This is a sad story.
The tragic, gruesome news of the awful murder in a Lululemon store in Bethesda in March and this piece about the bystander effect, have had me thinking about a past murder…
During college I worked for an art magazine run by a couple who I thought at the time were quite demanding, but who were actually very kind, helpful, and supportive. Their office (seen above) was located next door to a bank in a tiny strip mall in the wealthy suburb of Leawood, Kansas. I worked for them every summer. They were in the long process of moving their office and home from Kansas to New Hampshire, and I often manned the office while they were traveling back and forth. There were other part-time workers off and on, but I was often alone.
Generally, I opened mail, answered phones, scanned images for articles, designed ads, and shipped out back issue orders… on June 18th, 2002, I think I was working on organizing the subscription database. I remember I was doing something dull that day, and I remember that day specifically because about 100 yards away, in broad daylight, a 19-year-old girl was raped and murdered in the maintenance shed of the neighborhood pool.
Of course, I didn’t find out about the murder until I left work in the evening and went home to my parents’ house in the next suburb over. Benjamin Appleby, a convicted felon with a pool cleaning business, had strangled Ali Kemp while I was busy checking addresses on a computer screen in our office across the street from the pool.
I was a 21-year-old college senior. Ali would have been sophomore at KState. We were both diligently working our summer jobs. We didn’t know each other.
For a split second after learning of the murder, I thought, “it could have been me,” but I’m actually strangely defiant when it comes to NOT allowing criminals to scare me or dictate my behavior, so I didn’t actually ever feel scared.

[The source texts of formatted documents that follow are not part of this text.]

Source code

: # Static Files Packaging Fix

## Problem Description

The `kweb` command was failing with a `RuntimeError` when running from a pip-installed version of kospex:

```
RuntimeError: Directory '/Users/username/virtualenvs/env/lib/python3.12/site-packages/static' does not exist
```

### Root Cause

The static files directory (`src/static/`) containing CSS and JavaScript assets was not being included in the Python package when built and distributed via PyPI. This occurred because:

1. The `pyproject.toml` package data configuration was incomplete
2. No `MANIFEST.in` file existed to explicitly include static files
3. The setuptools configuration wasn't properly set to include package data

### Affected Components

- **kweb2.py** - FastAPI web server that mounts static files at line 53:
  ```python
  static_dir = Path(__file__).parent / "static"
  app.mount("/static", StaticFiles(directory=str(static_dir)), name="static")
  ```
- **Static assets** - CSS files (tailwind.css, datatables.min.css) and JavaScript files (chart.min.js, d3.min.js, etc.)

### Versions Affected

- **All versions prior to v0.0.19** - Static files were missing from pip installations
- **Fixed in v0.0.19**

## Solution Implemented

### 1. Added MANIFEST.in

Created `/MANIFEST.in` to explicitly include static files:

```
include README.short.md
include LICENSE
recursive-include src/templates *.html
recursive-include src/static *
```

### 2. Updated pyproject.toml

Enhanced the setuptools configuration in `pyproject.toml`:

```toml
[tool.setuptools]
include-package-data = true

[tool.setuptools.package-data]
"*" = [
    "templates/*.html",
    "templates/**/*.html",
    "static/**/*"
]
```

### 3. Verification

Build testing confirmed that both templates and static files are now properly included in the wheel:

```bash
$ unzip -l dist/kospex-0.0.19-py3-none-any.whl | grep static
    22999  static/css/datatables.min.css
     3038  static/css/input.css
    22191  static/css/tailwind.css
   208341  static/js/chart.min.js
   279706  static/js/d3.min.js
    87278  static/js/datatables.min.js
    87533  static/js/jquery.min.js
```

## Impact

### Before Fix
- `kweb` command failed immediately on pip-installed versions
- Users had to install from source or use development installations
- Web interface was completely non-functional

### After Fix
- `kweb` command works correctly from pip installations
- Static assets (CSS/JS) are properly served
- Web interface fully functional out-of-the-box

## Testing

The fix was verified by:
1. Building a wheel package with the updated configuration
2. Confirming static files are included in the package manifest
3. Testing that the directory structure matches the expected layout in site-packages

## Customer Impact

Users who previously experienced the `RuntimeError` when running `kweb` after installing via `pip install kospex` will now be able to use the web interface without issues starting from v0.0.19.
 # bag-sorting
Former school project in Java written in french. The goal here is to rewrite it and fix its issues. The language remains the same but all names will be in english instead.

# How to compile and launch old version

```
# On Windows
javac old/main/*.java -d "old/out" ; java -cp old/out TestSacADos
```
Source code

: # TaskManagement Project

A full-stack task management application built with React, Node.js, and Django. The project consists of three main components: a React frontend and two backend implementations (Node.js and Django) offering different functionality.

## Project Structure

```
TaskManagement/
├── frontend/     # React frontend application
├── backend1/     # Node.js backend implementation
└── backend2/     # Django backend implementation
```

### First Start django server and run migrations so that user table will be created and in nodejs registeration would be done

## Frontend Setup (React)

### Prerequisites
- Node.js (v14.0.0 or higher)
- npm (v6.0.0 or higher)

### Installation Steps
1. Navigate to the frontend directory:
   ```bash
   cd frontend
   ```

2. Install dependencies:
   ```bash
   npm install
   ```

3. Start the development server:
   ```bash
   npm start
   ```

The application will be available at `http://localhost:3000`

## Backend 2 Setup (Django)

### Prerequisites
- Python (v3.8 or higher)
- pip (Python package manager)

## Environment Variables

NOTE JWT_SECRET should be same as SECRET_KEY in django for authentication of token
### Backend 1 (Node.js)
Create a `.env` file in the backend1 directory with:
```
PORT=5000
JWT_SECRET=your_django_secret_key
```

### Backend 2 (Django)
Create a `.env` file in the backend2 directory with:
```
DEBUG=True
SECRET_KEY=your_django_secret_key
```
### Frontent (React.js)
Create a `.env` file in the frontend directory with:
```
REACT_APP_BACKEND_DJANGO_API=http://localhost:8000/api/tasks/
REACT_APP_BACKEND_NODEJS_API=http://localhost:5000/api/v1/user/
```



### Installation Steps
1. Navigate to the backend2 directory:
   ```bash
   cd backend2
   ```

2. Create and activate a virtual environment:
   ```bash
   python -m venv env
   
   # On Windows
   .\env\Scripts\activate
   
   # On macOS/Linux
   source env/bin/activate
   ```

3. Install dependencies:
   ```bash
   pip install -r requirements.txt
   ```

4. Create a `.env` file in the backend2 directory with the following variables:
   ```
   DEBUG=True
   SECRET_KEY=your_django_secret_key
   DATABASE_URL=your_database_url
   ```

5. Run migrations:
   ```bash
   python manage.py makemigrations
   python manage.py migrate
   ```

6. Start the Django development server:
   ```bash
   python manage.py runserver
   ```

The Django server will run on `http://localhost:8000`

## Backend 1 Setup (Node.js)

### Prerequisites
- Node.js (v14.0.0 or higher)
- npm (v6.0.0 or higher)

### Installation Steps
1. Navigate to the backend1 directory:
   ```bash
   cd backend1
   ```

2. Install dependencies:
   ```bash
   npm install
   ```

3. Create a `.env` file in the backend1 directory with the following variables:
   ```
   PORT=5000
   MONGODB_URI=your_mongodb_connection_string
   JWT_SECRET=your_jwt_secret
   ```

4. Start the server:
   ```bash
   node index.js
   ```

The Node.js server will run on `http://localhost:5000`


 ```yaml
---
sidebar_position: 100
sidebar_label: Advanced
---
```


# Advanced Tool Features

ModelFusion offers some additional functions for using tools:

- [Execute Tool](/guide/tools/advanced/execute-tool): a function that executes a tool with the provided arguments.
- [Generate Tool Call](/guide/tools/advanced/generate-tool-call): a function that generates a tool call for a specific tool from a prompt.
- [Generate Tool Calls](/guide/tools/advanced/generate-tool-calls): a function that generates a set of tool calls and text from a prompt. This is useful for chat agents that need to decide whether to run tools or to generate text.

Not even when I had to return to the office alone the next day.
I did, and still do, feel guilty. I had never been in that pool in my life and had no reason whatsoever to go into it that day, but what if I had? Could I have prevented the crime? Why couldn’t I have psychically felt a disruption in the force and told the bank security guard to go check things out?
I actually had thoughts like that for a long time… I guess I still do.
It was such a random crime. I don’t have the exact numbers but I would guess that the city of Leawood has less than one murder per decade. It took the police three years to catch Appleby. He was arrested in Connecticut in 2004, and in addition to DNA evidence, I think he eventually confessed. He is in prison.
Perhaps each of us will either knowingly or unknowingly be in close proximity to violent crime at some point in our lives. I was not a true “bystander” during Ali Kemp’s murder. There was no way that I could have known that a crime was being committed. However, if I ever am a witness to violence, you can be sure that I will not stand by. I will take action.